__BRIEF__: Only some lines are wanted. Transcribe, exactly, the lines below from the line with "- [《剑指offer》](https://book.d" up to and including the line with "- [Python](htt".

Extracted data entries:
-*-*-

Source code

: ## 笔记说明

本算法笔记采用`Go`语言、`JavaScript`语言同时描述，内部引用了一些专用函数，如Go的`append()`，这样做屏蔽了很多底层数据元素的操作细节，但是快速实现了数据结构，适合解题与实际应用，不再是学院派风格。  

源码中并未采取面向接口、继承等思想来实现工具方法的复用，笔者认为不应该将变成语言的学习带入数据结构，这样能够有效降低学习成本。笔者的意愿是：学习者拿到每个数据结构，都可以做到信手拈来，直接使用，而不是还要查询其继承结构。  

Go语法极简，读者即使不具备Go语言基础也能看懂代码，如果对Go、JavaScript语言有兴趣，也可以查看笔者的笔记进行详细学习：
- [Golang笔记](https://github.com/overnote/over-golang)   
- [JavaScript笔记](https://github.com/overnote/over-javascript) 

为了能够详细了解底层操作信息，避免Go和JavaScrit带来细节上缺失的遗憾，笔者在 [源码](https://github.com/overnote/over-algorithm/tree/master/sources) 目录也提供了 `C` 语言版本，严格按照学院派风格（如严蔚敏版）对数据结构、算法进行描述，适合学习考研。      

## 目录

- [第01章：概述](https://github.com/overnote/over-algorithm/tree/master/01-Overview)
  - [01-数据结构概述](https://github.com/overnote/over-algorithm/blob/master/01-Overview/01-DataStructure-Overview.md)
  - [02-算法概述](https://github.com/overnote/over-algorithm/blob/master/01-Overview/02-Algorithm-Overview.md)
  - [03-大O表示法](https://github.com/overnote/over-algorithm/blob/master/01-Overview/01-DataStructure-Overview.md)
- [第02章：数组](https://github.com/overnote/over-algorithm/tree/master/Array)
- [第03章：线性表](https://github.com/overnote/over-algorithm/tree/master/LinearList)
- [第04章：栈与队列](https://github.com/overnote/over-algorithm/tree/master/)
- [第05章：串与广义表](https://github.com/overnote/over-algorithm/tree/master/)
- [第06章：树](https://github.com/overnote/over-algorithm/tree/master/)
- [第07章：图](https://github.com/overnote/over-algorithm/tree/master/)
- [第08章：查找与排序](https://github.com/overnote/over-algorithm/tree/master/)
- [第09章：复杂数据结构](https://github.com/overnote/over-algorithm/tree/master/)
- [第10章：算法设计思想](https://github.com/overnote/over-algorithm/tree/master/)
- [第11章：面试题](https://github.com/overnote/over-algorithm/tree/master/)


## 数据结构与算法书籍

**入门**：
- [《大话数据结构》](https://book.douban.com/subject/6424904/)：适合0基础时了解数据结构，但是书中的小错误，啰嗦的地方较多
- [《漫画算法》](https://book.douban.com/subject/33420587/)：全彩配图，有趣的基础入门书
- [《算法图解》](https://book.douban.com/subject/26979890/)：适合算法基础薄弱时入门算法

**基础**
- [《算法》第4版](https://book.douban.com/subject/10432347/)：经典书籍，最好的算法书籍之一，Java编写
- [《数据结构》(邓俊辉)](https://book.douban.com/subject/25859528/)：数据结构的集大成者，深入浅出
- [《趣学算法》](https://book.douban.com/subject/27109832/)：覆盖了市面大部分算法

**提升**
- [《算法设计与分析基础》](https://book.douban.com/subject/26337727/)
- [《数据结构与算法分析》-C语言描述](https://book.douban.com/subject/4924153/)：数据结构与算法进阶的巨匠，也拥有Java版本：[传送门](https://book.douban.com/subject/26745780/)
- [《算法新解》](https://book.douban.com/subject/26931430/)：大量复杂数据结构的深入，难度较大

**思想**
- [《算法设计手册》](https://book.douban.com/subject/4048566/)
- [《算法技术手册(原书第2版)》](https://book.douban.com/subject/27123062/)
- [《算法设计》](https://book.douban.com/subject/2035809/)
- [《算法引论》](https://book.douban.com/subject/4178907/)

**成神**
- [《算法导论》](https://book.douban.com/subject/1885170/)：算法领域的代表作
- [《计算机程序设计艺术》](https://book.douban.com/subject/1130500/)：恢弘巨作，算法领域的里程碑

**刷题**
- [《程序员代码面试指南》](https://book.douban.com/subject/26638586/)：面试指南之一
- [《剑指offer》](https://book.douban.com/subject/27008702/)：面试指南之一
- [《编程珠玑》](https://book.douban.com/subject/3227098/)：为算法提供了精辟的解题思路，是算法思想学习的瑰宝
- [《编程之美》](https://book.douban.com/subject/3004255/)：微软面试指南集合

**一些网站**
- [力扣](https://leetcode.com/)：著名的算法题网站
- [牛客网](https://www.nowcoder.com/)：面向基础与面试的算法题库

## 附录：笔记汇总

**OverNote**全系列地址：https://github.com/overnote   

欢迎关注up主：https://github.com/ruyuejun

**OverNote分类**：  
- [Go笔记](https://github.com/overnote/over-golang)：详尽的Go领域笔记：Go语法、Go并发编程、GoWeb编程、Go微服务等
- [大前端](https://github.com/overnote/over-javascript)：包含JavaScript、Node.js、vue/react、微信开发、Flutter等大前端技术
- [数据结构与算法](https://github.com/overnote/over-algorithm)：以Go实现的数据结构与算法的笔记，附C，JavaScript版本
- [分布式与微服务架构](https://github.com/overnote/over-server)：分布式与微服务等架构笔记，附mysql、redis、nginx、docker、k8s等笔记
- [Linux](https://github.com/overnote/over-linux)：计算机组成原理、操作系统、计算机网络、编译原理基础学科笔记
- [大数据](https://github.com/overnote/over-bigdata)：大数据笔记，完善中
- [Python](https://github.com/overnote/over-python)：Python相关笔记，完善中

-*-*-

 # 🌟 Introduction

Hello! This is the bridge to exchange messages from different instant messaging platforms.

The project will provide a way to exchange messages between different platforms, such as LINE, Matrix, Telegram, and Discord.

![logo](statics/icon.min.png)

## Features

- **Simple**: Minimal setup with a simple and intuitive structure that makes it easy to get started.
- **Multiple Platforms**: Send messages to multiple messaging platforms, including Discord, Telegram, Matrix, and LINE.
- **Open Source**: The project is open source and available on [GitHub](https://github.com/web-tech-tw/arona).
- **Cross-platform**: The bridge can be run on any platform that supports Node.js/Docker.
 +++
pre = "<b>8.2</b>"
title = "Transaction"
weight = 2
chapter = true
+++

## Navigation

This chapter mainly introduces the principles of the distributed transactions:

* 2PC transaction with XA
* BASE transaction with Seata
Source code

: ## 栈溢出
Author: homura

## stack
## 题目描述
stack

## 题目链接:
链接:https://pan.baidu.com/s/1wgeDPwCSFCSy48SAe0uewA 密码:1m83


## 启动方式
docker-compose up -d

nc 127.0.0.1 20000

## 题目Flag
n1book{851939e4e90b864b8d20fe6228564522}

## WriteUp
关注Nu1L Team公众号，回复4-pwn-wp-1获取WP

-*-*-

__SOLUTION FOR THIS TASK__:
- [《剑指offer》](https://book.douban.com/subject/27008702/)：面试指南之一
- [《编程珠玑》](https://book.douban.com/subject/3227098/)：为算法提供了精辟的解题思路，是算法思想学习的瑰宝
- [《编程之美》](https://book.douban.com/subject/3004255/)：微软面试指南集合

**一些网站**
- [力扣](https://leetcode.com/)：著名的算法题网站
- [牛客网](https://www.nowcoder.com/)：面向基础与面试的算法题库

## 附录：笔记汇总

**OverNote**全系列地址：https://github.com/overnote   

欢迎关注up主：https://github.com/ruyuejun

**OverNote分类**：  
- [Go笔记](https://github.com/overnote/over-golang)：详尽的Go领域笔记：Go语法、Go并发编程、GoWeb编程、Go微服务等
- [大前端](https://github.com/overnote/over-javascript)：包含JavaScript、Node.js、vue/react、微信开发、Flutter等大前端技术
- [数据结构与算法](https://github.com/overnote/over-algorithm)：以Go实现的数据结构与算法的笔记，附C，JavaScript版本
- [分布式与微服务架构](https://github.com/overnote/over-server)：分布式与微服务等架构笔记，附mysql、redis、nginx、docker、k8s等笔记
- [Linux](https://github.com/overnote/over-linux)：计算机组成原理、操作系统、计算机网络、编译原理基础学科笔记
- [大数据](https://github.com/overnote/over-bigdata)：大数据笔记，完善中
- [Python](https://github.com/overnote/over-python)：Python相关笔记，完善中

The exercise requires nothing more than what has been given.